ISIS has been accused
of fostering the spread of a gruesome skin disease in the Middle East which is especially prevalent amid the squalid conditions of refugee camps.
According to The Christian Post, the skin-eating disease is called Cutaneous Leishmaniasis and is contracted through the bite of sandflies which are drawn to the unsanitary conditions found in many refugee camps.
"There are thousands of cases in the region but it is still underestimated because no one can count the exact number of people affected,” stated Dr. Waleed Al-Salem of the Liverpool School of Tropical Medicine. “When people are bitten by a sand fly – which are tiny and smaller than a mosquito – it can take anything between two to six months to have the infection."
The disease creates open sores on the skin which can lead to disfigurement and subsequently social stigma if left untreated. Health officials warn that if the disease is not dealt with swiftly, another epidemic similar to Ebola may arise.
"We need to ring fence them or risk another situation like Ebola out of the conflict zones in West Africa in 2014," said U.S. Peter Hotez, dean of the U.S. National School of Tropical Medicine.
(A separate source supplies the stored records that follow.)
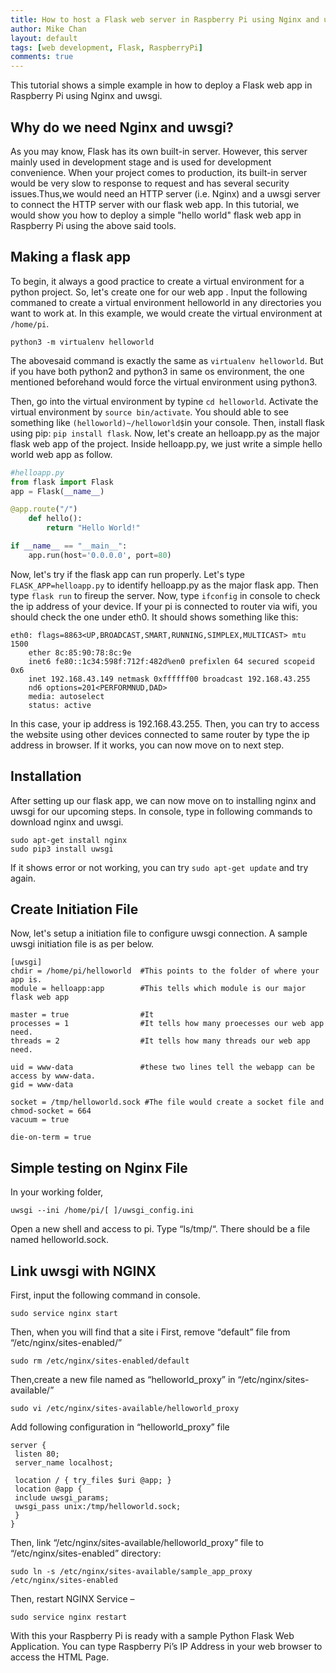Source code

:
 ```yaml
---
title: How to host a Flask web server in Raspberry Pi using Nginx and uswgi
author: Mike Chan
layout: default
tags: [web development, Flask, RaspberryPi]
comments: true 
---
```


This tutorial shows a simple example in how to deploy a Flask web app in Raspberry Pi using Nginx and uwsgi.

<!--more-->

## Why do we need Nginx and uwsgi?

As you may know, Flask has its own built-in server. However, this server mainly used in development stage and is used for development convenience. When your project comes to production, its built-in server would be very slow to response to request and has several security issues.Thus,we would need an HTTP server (i.e. Nginx) and a uwsgi server to connect the HTTP server with our flask web app. In this tutorial, we would show you how to deploy a simple "hello world" flask web app in Raspberry Pi using the above said tools. 

## Making a flask app
To begin, it always a good practice to create a virtual environment for a python project. So, let's create one for our web app . Input the following commaned to create a virtual environment helloworld in any directories you want to work at. In this example, we would create the virtual environment at ```/home/pi```.

```
python3 -m virtualenv helloworld
```

The abovesaid command is exactly the same as ```virtualenv helloworld```. But if you have both python2 and python3 in same os environment, the one mentioned beforehand would force the virtual environment using python3.

Then, go into the virtual environment by typine ```cd helloworld```. Activate the virtual environment by ```source bin/activate```. You should able to see something like ```(helloworld)~/helloworld$```in your console. Then, install flask using pip: ```pip install flask```. Now, let's create an helloapp.py as the major flask web app of the project. Inside helloapp.py, we just write a simple hello world web app as follow.

```python
#helloapp.py
from flask import Flask
app = Flask(__name__)

@app.route("/")
    def hello():
        return "Hello World!"

if __name__ == "__main__":
    app.run(host='0.0.0.0', port=80)
```

Now, let's try if the flask app can run properly. Let's type ```FLASK_APP=helloapp.py``` to identify helloapp.py as the major flask app. Then type ```flask run``` to fireup the server. Now, type ```ifconfig``` in console to check the ip address of your device. If your pi is connected to router via wifi, you should check the one under eth0. It should shows something like this:

```
eth0: flags=8863<UP,BROADCAST,SMART,RUNNING,SIMPLEX,MULTICAST> mtu 1500
	ether 8c:85:90:78:8c:9e 
	inet6 fe80::1c34:598f:712f:482d%en0 prefixlen 64 secured scopeid 0x6 
	inet 192.168.43.149 netmask 0xffffff00 broadcast 192.168.43.255
	nd6 options=201<PERFORMNUD,DAD>
	media: autoselect
	status: active
```
In this case, your ip address is 192.168.43.255. Then, you can try to access the website using other devices connected to same router by type the ip address in browser. If it works, you can now move on to next step.

## Installation

After setting up our flask app, we can now move on to installing nginx and uwsgi for our upcoming steps. In console, type in following commands to download nginx and uwsgi.

```
sudo apt-get install nginx
sudo pip3 install uwsgi
```
If it shows error or not working, you can try ```sudo apt-get update``` and try again.

## Create Initiation File

Now, let's setup a initiation file to configure uwsgi connection. A sample uwsgi initiation file is as per below.

```code
[uwsgi]
chdir = /home/pi/helloworld  #This points to the folder of where your app is.
module = helloapp:app        #This tells which module is our major flask web app

master = true                #It 
processes = 1                #It tells how many proecesses our web app need.
threads = 2                  #It tells how many threads our web app need.

uid = www-data               #these two lines tell the webapp can be access by www-data. 
gid = www-data

socket = /tmp/helloworld.sock #The file would create a socket file and 
chmod-socket = 664
vacuum = true

die-on-term = true
```

## Simple testing on Nginx File
In your working folder, 
```console
uwsgi --ini /home/pi/[ ]/uwsgi_config.ini
```
Open a new shell and access to pi. Type “ls/tmp/“. There should be a file named helloworld.sock.

## Link uwsgi with NGINX
First, input the following command in console.

```console
sudo service nginx start
```

Then, when you will find that a site i
First, remove “default” file from “/etc/nginx/sites-enabled/” 

```console
sudo rm /etc/nginx/sites-enabled/default
```

Then,create a new file named as “helloworld_proxy” in “/etc/nginx/sites-available/” 

```console
sudo vi /etc/nginx/sites-available/helloworld_proxy
```
Add following configuration in “helloworld_proxy” file 

```code
server {
 listen 80;
 server_name localhost;

 location / { try_files $uri @app; }
 location @app {
 include uwsgi_params;
 uwsgi_pass unix:/tmp/helloworld.sock;
 }
}
```

Then, link “/etc/nginx/sites-available/helloworld_proxy” file to “/etc/nginx/sites-enabled” directory:

```console
sudo ln -s /etc/nginx/sites-available/sample_app_proxy /etc/nginx/sites-enabled
```
Then, restart NGINX Service –
```console
sudo service nginx restart
```
With this your Raspberry Pi is ready with a sample Python Flask Web Application. You can type Raspberry Pi’s IP Address in your web browser to access the HTML Page.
ISIS militants have been driving people from their homes and creating the need for refugee camps. It is also thought that the terrorists are responsible for the outbreak of the disease because they often leave the bodies of their victims exposed on the roadside, thus creating habitats for the disease-carrying flies.
Dr. Al-Salem added that the refugee crisis exacerbates the threat of the disease spreading:
"So someone might have picked it up in Syria but then they may have fled into Lebanon or Turkey, or even into Europe as they seek refuge. Prior to the outbreak of war there was good control of diseases, parasites and sand flies but when the conflict started no one cared, conditions worsened and the health system broke down, which has created an ideal environment for disease outbreaks."